- Born: 1979 (age 46–47) Fort Worth, Texas, United States
- Genres: Singer-songwriter
- Years active: 2000–present
- Label: Formerly BMG International / Currently unsigned
- Website: http://www.sheaseger.com / http://www.myspace.com/sseger

= Shea Seger =

American singer-songwriter (born 1979)

Shea Seger (born 1979) is an American singer-songwriter born in Fort Worth, Texas. Her sound has been likened to a combination of Janis Joplin, Sheryl Crow, Ani DiFranco and Tori Amos.

Seger studied musical theatre in Virginia, before moving to London to record her first album. She currently resides in Virginia and is married to Jimmy Reeves, a graphic design artist.

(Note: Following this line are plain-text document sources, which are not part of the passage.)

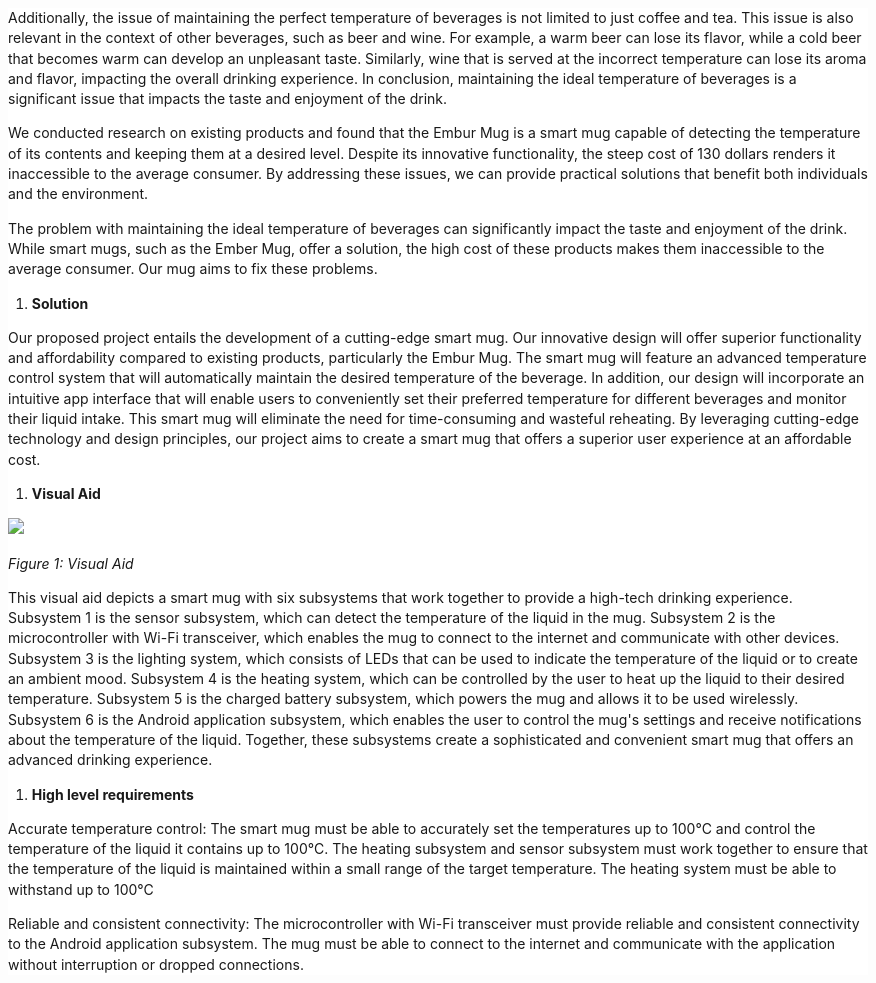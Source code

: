 Additionally, the issue of maintaining the perfect temperature of beverages is not limited to just coffee and tea. This issue is also relevant in the context of other beverages, such as beer and wine. For example, a warm beer can lose its flavor, while a cold beer that becomes warm can develop an unpleasant taste. Similarly, wine that is served at the incorrect temperature can lose its aroma and flavor, impacting the overall drinking experience. In conclusion, maintaining the ideal temperature of beverages is a significant issue that impacts the taste and enjoyment of the drink.

We conducted research on existing products and found that the Embur Mug is a smart mug capable of detecting the temperature of its contents and keeping them at a desired level. Despite its innovative functionality, the steep cost of 130 dollars renders it inaccessible to the average consumer. By addressing these issues, we can provide practical solutions that benefit both individuals and the environment.

The problem with maintaining the ideal temperature of beverages can significantly impact the taste and enjoyment of the drink. While smart mugs, such as the Ember Mug, offer a solution, the high cost of these products makes them inaccessible to the average consumer. Our mug aims to fix these problems.

1.  **Solution**

Our proposed project entails the development of a cutting-edge smart mug. Our innovative design will offer superior functionality and affordability compared to existing products, particularly the Embur Mug. The smart mug will feature an advanced temperature control system that will automatically maintain the desired temperature of the beverage. In addition, our design will incorporate an intuitive app interface that will enable users to conveniently set their preferred temperature for different beverages and monitor their liquid intake. This smart mug will eliminate the need for time-consuming and wasteful reheating. By leveraging cutting-edge technology and design principles, our project aims to create a smart mug that offers a superior user experience at an affordable cost.

1.  **Visual Aid**

**![](media/d6d1fca99b51781fa4189a74d691888c.png)**

*Figure 1: Visual Aid*

This visual aid depicts a smart mug with six subsystems that work together to provide a high-tech drinking experience. Subsystem 1 is the sensor subsystem, which can detect the temperature of the liquid in the mug. Subsystem 2 is the microcontroller with Wi-Fi transceiver, which enables the mug to connect to the internet and communicate with other devices. Subsystem 3 is the lighting system, which consists of LEDs that can be used to indicate the temperature of the liquid or to create an ambient mood. Subsystem 4 is the heating system, which can be controlled by the user to heat up the liquid to their desired temperature. Subsystem 5 is the charged battery subsystem, which powers the mug and allows it to be used wirelessly. Subsystem 6 is the Android application subsystem, which enables the user to control the mug's settings and receive notifications about the temperature of the liquid. Together, these subsystems create a sophisticated and convenient smart mug that offers an advanced drinking experience.

1.  **High level requirements**

Accurate temperature control: The smart mug must be able to accurately set the temperatures up to 100°C and control the temperature of the liquid it contains up to 100°C. The heating subsystem and sensor subsystem must work together to ensure that the temperature of the liquid is maintained within a small range of the target temperature. The heating system must be able to withstand up to 100°C

Reliable and consistent connectivity: The microcontroller with Wi-Fi transceiver must provide reliable and consistent connectivity to the Android application subsystem. The mug must be able to connect to the internet and communicate with the application without interruption or dropped connections.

She has toured with Toploader, James, David Gray and John Mayer.

==Discography==
===Studio albums===
- The May Street Project (2000)
- Shea Seger (2010)
- The Shack (2019)

===Singles===
- "Last Time" (2000)
- "Clutch" (2001)
- "I Love You Too Much" (2001)

The track "Clutch" peaked at number 47 in the UK Singles Chart in May 2001.

She contributed two tracks to the soundtrack of the film Railed (2008), written and directed by Ryan Fox. The tracks were "Hourglass" and "Surrender".

On July 19, 2010, Seger released her self-titled second album through the independent record label Truthcore.

==Legacy==
As a tribute to Seger, director and writer Cameron Crowe named a character (played by Desi Lydic) "Shea Seger" in the 2011 American biographical comedy drama film We Bought a Zoo.